Affluent Chinese are also beginning to spend their money on holidays abroad. A senior American company executive based in Shanghai recalled on a recent trip to Phuket in Thailand that most of his fellow holiday- makers were either Russian or Chinese.
"They've got to be spending $500 a day, including the cost of a room," he concluded.
Bars are another seemingly necessary expense for the economically liberated. In Shanghai, a Maoming Rd Becks beer might cost you Rmb40 (pounds 3), and Western rock music can be heard a block away until 4am.
So how many people are sustaining the consumer revolution in China? Ms Lynch, of ICI, reckons that 53 per cent of wealth is concentrated down the Eastern coast and that the gross domestic product of Shanghai is growing at 13 per cent annually.
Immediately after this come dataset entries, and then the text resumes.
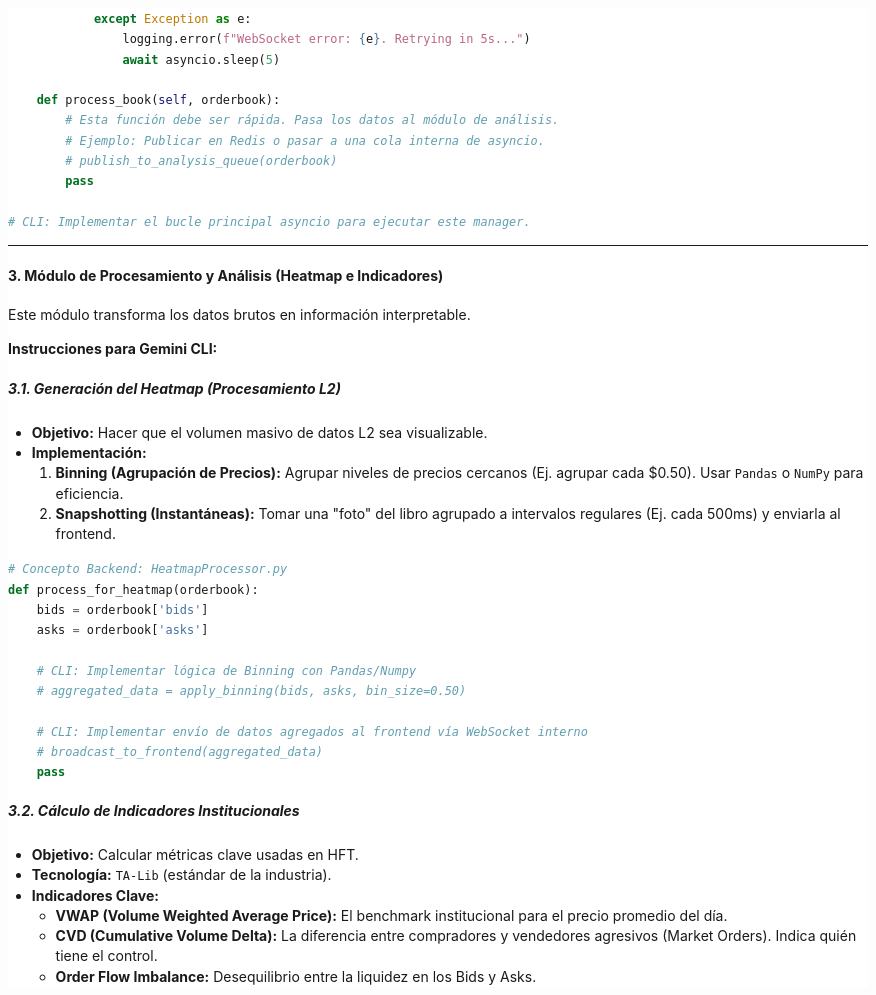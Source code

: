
 ```python
            except Exception as e:
                logging.error(f"WebSocket error: {e}. Retrying in 5s...")
                await asyncio.sleep(5)

    def process_book(self, orderbook):
        # Esta función debe ser rápida. Pasa los datos al módulo de análisis.
        # Ejemplo: Publicar en Redis o pasar a una cola interna de asyncio.
        # publish_to_analysis_queue(orderbook)
        pass

# CLI: Implementar el bucle principal asyncio para ejecutar este manager.
```

-----

#### 3\. Módulo de Procesamiento y Análisis (Heatmap e Indicadores)

Este módulo transforma los datos brutos en información interpretable.

**Instrucciones para Gemini CLI:**

##### 3.1. Generación del Heatmap (Procesamiento L2)

  * **Objetivo:** Hacer que el volumen masivo de datos L2 sea visualizable.
  * **Implementación:**
    1.  **Binning (Agrupación de Precios):** Agrupar niveles de precios cercanos (Ej. agrupar cada $0.50). Usar `Pandas` o `NumPy` para eficiencia.
    2.  **Snapshotting (Instantáneas):** Tomar una "foto" del libro agrupado a intervalos regulares (Ej. cada 500ms) y enviarla al frontend.



```python
# Concepto Backend: HeatmapProcessor.py
def process_for_heatmap(orderbook):
    bids = orderbook['bids']
    asks = orderbook['asks']
    
    # CLI: Implementar lógica de Binning con Pandas/Numpy
    # aggregated_data = apply_binning(bids, asks, bin_size=0.50)
    
    # CLI: Implementar envío de datos agregados al frontend vía WebSocket interno
    # broadcast_to_frontend(aggregated_data)
    pass
```

##### 3.2. Cálculo de Indicadores Institucionales

  * **Objetivo:** Calcular métricas clave usadas en HFT.
  * **Tecnología:** `TA-Lib` (estándar de la industria).
  * **Indicadores Clave:**
      * **VWAP (Volume Weighted Average Price):** El benchmark institucional para el precio promedio del día.
      * **CVD (Cumulative Volume Delta):** La diferencia entre compradores y vendedores agresivos (Market Orders). Indica quién tiene el control.
      * **Order Flow Imbalance:** Desequilibrio entre la liquidez en los Bids y Asks.
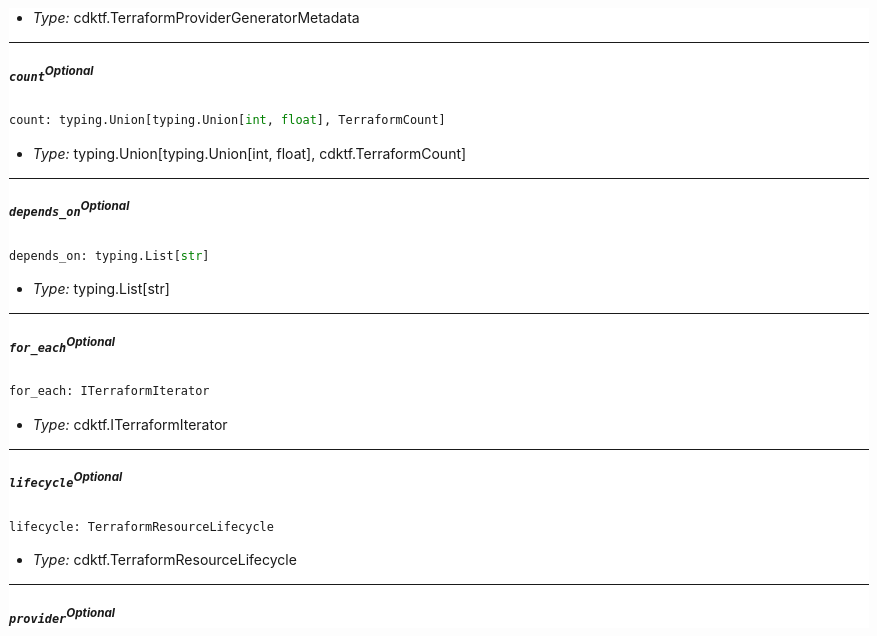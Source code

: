 - *Type:* cdktf.TerraformProviderGeneratorMetadata

---

##### `count`<sup>Optional</sup> <a name="count" id="rhizo-co-terraform-provider-oci.dataOciCoreIpsecConnectionTunnelRoutes.DataOciCoreIpsecConnectionTunnelRoutes.property.count"></a>

```python
count: typing.Union[typing.Union[int, float], TerraformCount]
```

- *Type:* typing.Union[typing.Union[int, float], cdktf.TerraformCount]

---

##### `depends_on`<sup>Optional</sup> <a name="depends_on" id="rhizo-co-terraform-provider-oci.dataOciCoreIpsecConnectionTunnelRoutes.DataOciCoreIpsecConnectionTunnelRoutes.property.dependsOn"></a>

```python
depends_on: typing.List[str]
```

- *Type:* typing.List[str]

---

##### `for_each`<sup>Optional</sup> <a name="for_each" id="rhizo-co-terraform-provider-oci.dataOciCoreIpsecConnectionTunnelRoutes.DataOciCoreIpsecConnectionTunnelRoutes.property.forEach"></a>

```python
for_each: ITerraformIterator
```

- *Type:* cdktf.ITerraformIterator

---

##### `lifecycle`<sup>Optional</sup> <a name="lifecycle" id="rhizo-co-terraform-provider-oci.dataOciCoreIpsecConnectionTunnelRoutes.DataOciCoreIpsecConnectionTunnelRoutes.property.lifecycle"></a>

```python
lifecycle: TerraformResourceLifecycle
```

- *Type:* cdktf.TerraformResourceLifecycle

---

##### `provider`<sup>Optional</sup> <a name="provider" id="rhizo-co-terraform-provider-oci.dataOciCoreIpsecConnectionTunnelRoutes.DataOciCoreIpsecConnectionTunnelRoutes.property.provider"></a>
The reality is perhaps a little less rosy. According to the Singapore businessman, out of the 13.5 million inhabitants of Shanghai only 0.75 per cent are really in a position to buy luxury consumer goods, and perhaps 300,000 residents on a regular basis.
He went on to say that although Shanghai had acres of shopping space, the purchasing power of potential shoppers was a fraction of that of consumers in London or in Singapore.
It is undoubtedly true that fashionable Shanghai stores such as Maison Mode attract the curious rather than buyers. It is also fact that the price of bowling in one of the cities estimated 10,000 clubs has dropped from Rmb40 to Rmb3 a game.
So is there a danger that supply has outstripped demand, and that the vision of the world's greatest consumer market is an illusion?
It is a common belief that the biggest and freest spenders in China are the female acquaintances of wealthy overseas Chinese and Western businessmen.
After the economic hit taken by Asia over the last year, that particular income flow is drying up. The proceeds of real estate deals also feed the luxury goods market, but again the really major players tend to be from the Tiger economies, most of whom are feeling the pinch.
Still, it is hard to be downbeat in China these days, because it is so clear that the standard of living is improving in cities. At art auctions in Peking, ostentatious bids are made for tens of thousands of dollars, and it is for sound economic reasons that Christie's has a permanent office in Shanghai.
Shi Jiang-bang of Christie's, Shanghai, spoke of a Pudong broker who spent Rmb10m over a five-year period on works of art acquired through Christie's auctions in Hong Kong. He believed there to be another 10 big league spenders in the city.
Brian Wallace, the Australian owner of the Red Gate Gallery in Peking, believes that even a devaluation of the renminbi would be irrelevant to some of his customers.
"To them," he said "the renminbi is like monopoly money. Anyway, we quote our prices in US dollars."
Iain Robertson is a lecturer in arts policy and management at City University.